Film

Holy Motors

A long, strange trip

Reviewed by Megan Lehmann · Wednesday, December 12, 2012

Exhilarating, opaque, heartbreaking and completely bonkers—French auteur Leos Carax’s so-called comeback film, Holy Motors, is a deliciously preposterous piece of filmmaking that appraises life and death and everything in between, reflected in a funhouse mirror.
Beyond a segment of the 2008 triptych Tokyo!, the elusive Carax hasn’t made a film since his cult Cannes competition entry Pola X 13 years ago. He’s obviously been bottling up some seriously wacky ideas and they all blow their lids at once in this avant-garde sci-fi concoction that represents—maybe—a scream in the night against our enslavement to the virtual world.
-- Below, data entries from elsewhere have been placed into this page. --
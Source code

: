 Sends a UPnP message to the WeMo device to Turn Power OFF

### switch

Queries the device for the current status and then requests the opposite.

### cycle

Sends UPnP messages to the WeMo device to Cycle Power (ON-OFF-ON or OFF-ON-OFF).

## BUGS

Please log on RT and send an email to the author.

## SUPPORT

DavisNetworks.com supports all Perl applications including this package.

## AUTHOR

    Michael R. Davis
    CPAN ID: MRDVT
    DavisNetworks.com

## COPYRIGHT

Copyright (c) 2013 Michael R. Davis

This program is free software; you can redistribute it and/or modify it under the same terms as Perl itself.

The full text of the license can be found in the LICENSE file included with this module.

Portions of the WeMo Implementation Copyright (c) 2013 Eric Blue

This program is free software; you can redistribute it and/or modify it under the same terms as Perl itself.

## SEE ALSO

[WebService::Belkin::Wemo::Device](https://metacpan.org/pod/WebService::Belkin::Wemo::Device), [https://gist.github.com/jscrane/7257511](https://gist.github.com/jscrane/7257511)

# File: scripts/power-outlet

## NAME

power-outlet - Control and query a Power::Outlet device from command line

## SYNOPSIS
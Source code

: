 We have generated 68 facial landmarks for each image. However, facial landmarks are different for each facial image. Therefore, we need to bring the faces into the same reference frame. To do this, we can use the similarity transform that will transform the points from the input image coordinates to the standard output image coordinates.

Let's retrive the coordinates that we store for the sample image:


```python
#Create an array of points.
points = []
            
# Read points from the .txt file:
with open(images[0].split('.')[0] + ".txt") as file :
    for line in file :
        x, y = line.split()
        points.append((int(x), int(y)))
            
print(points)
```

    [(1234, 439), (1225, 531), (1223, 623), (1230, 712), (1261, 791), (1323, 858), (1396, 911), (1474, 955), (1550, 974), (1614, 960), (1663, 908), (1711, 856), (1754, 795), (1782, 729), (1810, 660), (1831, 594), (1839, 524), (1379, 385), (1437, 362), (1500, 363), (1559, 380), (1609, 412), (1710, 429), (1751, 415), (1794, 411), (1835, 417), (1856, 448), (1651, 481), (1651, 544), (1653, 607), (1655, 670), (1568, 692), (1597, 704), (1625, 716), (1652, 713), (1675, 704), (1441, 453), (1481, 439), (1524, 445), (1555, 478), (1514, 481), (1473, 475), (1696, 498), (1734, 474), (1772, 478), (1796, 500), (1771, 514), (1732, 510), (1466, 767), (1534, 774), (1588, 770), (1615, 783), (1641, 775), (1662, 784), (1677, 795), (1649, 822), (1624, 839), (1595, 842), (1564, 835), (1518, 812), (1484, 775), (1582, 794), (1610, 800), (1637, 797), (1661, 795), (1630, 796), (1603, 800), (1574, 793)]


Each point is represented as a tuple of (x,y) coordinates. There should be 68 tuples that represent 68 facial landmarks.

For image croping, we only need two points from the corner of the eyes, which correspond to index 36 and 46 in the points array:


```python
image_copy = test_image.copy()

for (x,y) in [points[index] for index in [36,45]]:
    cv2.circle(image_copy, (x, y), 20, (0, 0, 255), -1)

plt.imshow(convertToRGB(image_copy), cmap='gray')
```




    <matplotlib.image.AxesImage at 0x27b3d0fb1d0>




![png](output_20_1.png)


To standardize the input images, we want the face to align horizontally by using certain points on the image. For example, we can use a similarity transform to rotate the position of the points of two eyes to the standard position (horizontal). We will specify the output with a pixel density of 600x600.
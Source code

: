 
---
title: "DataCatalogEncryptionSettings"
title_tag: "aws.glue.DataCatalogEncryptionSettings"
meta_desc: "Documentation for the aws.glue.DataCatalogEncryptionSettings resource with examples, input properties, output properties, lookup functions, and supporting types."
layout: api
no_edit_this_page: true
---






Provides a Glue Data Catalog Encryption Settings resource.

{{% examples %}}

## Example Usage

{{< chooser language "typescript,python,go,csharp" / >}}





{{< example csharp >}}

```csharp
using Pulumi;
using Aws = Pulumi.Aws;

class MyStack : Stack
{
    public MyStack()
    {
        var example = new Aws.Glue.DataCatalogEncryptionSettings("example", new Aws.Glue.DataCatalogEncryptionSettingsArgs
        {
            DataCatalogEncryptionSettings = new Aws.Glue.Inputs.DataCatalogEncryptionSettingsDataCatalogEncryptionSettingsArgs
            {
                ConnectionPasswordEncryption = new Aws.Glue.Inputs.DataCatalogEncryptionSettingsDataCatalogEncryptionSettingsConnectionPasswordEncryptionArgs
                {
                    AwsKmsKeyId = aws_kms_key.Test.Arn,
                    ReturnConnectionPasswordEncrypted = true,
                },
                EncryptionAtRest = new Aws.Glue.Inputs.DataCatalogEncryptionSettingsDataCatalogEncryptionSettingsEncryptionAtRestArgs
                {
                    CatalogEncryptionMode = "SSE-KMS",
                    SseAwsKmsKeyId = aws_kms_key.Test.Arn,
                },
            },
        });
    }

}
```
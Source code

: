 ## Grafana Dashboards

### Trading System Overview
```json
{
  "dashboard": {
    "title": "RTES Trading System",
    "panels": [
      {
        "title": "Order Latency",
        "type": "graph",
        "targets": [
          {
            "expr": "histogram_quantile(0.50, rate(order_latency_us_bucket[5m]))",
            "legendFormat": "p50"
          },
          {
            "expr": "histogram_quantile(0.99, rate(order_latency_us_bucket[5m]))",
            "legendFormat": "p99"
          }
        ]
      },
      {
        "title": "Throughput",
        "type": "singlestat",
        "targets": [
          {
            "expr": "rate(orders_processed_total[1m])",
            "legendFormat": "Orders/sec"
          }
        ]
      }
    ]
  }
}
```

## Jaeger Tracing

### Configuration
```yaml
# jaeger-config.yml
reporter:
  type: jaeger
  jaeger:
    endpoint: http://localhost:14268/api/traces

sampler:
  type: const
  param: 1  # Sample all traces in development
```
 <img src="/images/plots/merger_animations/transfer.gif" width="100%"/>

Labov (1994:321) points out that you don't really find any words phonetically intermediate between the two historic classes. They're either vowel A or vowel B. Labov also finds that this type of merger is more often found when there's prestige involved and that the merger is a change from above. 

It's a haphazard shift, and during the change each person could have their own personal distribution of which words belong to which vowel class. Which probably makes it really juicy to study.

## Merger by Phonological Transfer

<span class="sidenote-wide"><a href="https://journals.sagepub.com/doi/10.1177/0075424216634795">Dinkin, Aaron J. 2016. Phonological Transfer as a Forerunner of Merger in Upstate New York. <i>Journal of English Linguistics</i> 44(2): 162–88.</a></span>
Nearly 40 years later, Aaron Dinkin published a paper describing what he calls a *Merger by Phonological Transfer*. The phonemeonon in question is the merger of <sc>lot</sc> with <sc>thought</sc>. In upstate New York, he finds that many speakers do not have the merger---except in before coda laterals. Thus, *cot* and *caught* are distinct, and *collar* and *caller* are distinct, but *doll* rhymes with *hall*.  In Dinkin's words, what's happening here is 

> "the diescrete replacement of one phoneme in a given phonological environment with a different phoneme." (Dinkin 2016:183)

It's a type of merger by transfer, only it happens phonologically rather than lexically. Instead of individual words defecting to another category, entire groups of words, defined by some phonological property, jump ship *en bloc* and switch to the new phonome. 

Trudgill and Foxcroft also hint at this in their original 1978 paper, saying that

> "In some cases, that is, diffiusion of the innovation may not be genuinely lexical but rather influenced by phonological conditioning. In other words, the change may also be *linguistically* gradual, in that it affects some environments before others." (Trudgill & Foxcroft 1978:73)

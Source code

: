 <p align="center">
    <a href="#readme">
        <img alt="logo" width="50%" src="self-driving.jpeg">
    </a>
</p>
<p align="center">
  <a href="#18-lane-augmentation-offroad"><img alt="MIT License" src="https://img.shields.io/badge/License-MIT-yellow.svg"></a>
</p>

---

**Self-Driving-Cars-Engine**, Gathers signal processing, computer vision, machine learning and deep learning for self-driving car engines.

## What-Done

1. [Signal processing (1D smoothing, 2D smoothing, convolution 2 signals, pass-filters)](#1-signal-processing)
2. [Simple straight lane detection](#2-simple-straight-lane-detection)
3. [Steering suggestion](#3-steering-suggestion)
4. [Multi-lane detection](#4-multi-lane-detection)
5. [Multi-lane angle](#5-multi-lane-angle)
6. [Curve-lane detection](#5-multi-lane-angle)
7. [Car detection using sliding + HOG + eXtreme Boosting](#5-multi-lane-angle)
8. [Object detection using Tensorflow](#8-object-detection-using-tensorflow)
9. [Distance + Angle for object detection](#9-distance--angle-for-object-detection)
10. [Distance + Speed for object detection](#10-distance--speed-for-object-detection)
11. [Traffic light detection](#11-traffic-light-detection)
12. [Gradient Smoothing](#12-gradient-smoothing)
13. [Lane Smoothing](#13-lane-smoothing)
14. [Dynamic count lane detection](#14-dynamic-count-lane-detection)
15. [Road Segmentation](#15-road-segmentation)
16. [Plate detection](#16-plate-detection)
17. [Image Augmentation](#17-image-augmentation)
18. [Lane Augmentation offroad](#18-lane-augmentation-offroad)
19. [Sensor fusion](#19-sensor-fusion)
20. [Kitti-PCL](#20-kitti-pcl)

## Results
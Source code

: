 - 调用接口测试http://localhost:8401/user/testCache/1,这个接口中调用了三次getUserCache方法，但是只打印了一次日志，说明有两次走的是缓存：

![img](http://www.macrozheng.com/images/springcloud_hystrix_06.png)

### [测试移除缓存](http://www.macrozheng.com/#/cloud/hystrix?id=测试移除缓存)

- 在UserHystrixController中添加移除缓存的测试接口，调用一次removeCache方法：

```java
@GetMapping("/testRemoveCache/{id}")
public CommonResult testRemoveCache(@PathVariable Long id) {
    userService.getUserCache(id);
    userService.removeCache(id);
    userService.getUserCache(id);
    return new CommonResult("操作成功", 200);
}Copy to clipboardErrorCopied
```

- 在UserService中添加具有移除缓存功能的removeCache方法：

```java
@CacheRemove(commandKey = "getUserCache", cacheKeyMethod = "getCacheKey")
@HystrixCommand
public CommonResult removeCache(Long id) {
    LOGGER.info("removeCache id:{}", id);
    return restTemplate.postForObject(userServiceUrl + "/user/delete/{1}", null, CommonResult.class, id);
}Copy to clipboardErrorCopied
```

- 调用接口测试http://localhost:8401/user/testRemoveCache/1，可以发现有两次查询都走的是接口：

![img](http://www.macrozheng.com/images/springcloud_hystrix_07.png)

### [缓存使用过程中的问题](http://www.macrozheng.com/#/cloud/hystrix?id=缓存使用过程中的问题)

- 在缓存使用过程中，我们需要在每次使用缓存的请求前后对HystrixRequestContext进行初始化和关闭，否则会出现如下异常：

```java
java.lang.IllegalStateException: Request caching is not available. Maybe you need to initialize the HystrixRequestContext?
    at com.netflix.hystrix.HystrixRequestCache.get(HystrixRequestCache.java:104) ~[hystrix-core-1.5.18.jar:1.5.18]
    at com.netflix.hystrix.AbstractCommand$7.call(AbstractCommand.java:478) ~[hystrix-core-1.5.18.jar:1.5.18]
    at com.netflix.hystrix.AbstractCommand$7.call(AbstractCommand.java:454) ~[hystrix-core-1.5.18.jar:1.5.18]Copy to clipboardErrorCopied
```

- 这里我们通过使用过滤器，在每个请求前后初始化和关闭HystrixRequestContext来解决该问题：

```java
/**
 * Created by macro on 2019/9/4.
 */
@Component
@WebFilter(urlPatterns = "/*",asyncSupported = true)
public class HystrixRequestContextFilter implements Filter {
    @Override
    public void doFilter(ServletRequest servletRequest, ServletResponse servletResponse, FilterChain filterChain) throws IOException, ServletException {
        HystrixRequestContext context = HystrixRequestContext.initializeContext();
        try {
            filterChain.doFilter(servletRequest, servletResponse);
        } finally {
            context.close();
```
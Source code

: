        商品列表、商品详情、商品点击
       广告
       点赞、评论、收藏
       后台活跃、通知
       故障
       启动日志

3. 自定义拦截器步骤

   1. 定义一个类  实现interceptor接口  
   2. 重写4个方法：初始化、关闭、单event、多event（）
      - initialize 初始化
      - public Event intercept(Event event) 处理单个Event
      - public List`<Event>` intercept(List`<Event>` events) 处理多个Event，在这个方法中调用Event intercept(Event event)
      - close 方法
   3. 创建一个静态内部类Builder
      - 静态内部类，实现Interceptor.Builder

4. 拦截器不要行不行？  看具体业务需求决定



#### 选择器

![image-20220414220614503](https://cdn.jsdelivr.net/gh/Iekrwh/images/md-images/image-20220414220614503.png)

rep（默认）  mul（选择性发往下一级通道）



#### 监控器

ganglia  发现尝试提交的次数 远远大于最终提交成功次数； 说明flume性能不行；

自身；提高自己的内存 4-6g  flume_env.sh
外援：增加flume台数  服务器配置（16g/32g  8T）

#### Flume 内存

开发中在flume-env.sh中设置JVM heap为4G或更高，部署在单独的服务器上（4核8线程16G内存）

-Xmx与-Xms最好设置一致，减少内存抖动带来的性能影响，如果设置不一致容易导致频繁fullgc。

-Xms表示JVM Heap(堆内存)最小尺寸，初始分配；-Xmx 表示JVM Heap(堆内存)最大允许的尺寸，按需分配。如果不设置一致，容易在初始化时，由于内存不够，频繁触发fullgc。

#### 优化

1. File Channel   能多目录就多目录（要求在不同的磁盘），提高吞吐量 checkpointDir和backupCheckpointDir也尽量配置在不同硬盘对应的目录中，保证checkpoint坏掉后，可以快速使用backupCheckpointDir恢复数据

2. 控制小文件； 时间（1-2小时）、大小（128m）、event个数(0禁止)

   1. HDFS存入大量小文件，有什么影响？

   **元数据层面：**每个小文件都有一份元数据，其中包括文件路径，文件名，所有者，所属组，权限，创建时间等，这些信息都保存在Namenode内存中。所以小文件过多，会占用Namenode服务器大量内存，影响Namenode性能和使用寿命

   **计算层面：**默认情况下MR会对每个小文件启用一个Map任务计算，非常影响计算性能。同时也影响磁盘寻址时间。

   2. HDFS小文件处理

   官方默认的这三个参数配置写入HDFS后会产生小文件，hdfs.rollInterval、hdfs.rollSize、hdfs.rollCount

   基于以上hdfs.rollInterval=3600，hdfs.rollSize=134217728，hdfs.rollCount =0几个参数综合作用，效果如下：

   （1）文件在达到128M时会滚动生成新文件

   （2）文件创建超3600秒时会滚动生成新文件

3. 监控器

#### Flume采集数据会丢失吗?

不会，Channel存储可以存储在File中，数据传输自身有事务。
We can only sit back and marvel as Carax’s id, in the shape of weather-beaten French character actor and longtime collaborator Denis Lavant, runs wild through the streets of Paris, tossing out visually stunning sequences that are by turns erotic, repugnant and sad.

The boisterous accordion jam alone is worth the price of admission.

Smoking like a train, Lavant inhabits 11—count ’em—different roles during the course of a 24-hour odyssey as he is chauffeured about the city by his attentive driver, Celine (the glorious Edith Scob). It’s performance art, with an interval, and makes the most of the actor’s incredible, pliant face and acrobat’s body.

Here he is, a naked, flower-munching leprechaun being rocked to sleep by Eva Mendes’ burqa-wearing fashion model. And there, an old crone with wiry gray hair and a beggar’s cup.

He’s affecting as a concerned father remonstrating with his daughter over her shyness at a party, and scary as a flick knife-wielding hitman who excises his mirror self. Funny, too.

Carax, perhaps best known for early Juliette Binoche-starrers The Night is Young and Lovers on the Bridge, goes totally for broke with this mad hatter’s tea party, lobbing domesticated chimpanzees and chatty limousines into the mix seemingly at random, and often the only reasonable response in the face of such unhinged lunacy is to laugh with delight.

So what’s it all about?

Don’t ask Australian pop pixie Kylie Minogue’s Jean Seberg-cum-air-stewardess character, who sings a forlorn original love song backed by the Berlin Music Ensemble before leaping to her death. She is one of the many women Lavant’s Monsieur Oscar loves and leaves as he goes from “appointment” to “appointment,” taking on different guises, increasingly weary and searching for some peace, always at the mercy of the mysterious “agency.”

Carax’s visual style, aided by the cinematographer Caroline Champetier, who last year won a Cesar for Of Gods and Men, is swooningly romantic, punctuated by virtuoso flights of fancy such as the stunning motion-capture compositions. There’s a beautiful fluidity to the sequences that would seem to be at odds with the weird juxtapositions, but that’s the way it is in a dream.

Carax says he is angry with the way people have succumbed so completely to the virtual world, turning their computer into their home, their hearth. In a world where people clutch their smart phones like security blankets and store all their treasured memories on a hard drive, he just may have a point.